Task to complete: Please copy out each line of the entries in which "root" appears.

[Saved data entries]
::::::::::

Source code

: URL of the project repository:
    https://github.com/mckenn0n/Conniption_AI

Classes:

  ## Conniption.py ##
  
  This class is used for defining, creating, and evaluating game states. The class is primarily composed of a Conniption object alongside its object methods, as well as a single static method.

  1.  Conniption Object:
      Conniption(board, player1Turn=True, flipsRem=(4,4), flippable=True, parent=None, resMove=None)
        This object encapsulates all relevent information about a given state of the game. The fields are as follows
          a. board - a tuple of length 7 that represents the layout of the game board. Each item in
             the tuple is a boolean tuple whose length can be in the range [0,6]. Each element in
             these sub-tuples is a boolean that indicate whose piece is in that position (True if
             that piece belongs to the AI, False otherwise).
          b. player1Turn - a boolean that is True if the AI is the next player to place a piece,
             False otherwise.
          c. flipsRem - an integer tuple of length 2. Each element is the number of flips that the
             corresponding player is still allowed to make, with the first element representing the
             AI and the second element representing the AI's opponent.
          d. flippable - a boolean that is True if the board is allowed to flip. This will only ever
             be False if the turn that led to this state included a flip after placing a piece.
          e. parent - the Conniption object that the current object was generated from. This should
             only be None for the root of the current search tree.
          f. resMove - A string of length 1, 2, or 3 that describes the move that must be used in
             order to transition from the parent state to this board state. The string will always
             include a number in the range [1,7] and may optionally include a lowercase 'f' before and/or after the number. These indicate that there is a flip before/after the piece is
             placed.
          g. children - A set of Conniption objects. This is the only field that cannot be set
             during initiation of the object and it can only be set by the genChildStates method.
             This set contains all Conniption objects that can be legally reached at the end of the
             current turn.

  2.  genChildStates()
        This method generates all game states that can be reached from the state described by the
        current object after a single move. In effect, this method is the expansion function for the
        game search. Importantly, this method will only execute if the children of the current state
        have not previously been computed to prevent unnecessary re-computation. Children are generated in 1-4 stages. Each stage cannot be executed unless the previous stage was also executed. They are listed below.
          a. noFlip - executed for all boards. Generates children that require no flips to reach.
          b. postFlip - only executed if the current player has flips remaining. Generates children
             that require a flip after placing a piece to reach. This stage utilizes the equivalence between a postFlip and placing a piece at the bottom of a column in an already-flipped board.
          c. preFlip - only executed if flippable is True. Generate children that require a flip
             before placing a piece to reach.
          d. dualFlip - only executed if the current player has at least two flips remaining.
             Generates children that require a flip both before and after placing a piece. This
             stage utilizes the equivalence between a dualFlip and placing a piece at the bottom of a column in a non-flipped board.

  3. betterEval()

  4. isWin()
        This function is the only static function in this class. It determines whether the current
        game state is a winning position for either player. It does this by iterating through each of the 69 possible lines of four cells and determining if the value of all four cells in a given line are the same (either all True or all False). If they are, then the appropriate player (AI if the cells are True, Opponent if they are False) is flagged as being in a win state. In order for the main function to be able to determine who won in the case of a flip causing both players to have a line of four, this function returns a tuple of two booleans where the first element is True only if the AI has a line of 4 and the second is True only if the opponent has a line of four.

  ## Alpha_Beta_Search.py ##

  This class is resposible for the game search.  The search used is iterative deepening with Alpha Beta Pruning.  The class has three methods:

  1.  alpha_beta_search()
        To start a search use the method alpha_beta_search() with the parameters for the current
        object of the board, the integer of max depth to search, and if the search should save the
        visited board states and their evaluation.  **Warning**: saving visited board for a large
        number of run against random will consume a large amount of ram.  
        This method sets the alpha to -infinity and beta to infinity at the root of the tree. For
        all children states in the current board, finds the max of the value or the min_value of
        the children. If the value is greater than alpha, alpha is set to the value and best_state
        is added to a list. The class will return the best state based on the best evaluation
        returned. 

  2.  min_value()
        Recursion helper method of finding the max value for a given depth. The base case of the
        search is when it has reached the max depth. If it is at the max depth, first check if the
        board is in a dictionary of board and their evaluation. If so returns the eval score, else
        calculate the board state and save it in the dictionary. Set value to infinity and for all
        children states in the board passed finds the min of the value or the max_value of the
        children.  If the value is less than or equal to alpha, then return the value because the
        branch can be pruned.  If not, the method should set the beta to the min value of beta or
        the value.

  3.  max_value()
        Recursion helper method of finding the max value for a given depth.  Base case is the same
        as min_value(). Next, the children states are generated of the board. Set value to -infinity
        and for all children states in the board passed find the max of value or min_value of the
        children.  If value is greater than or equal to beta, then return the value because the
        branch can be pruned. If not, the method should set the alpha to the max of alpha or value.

::::::::::

Result:
             only be None for the root of the current search tree.
        This method sets the alpha to -infinity and beta to infinity at the root of the tree. For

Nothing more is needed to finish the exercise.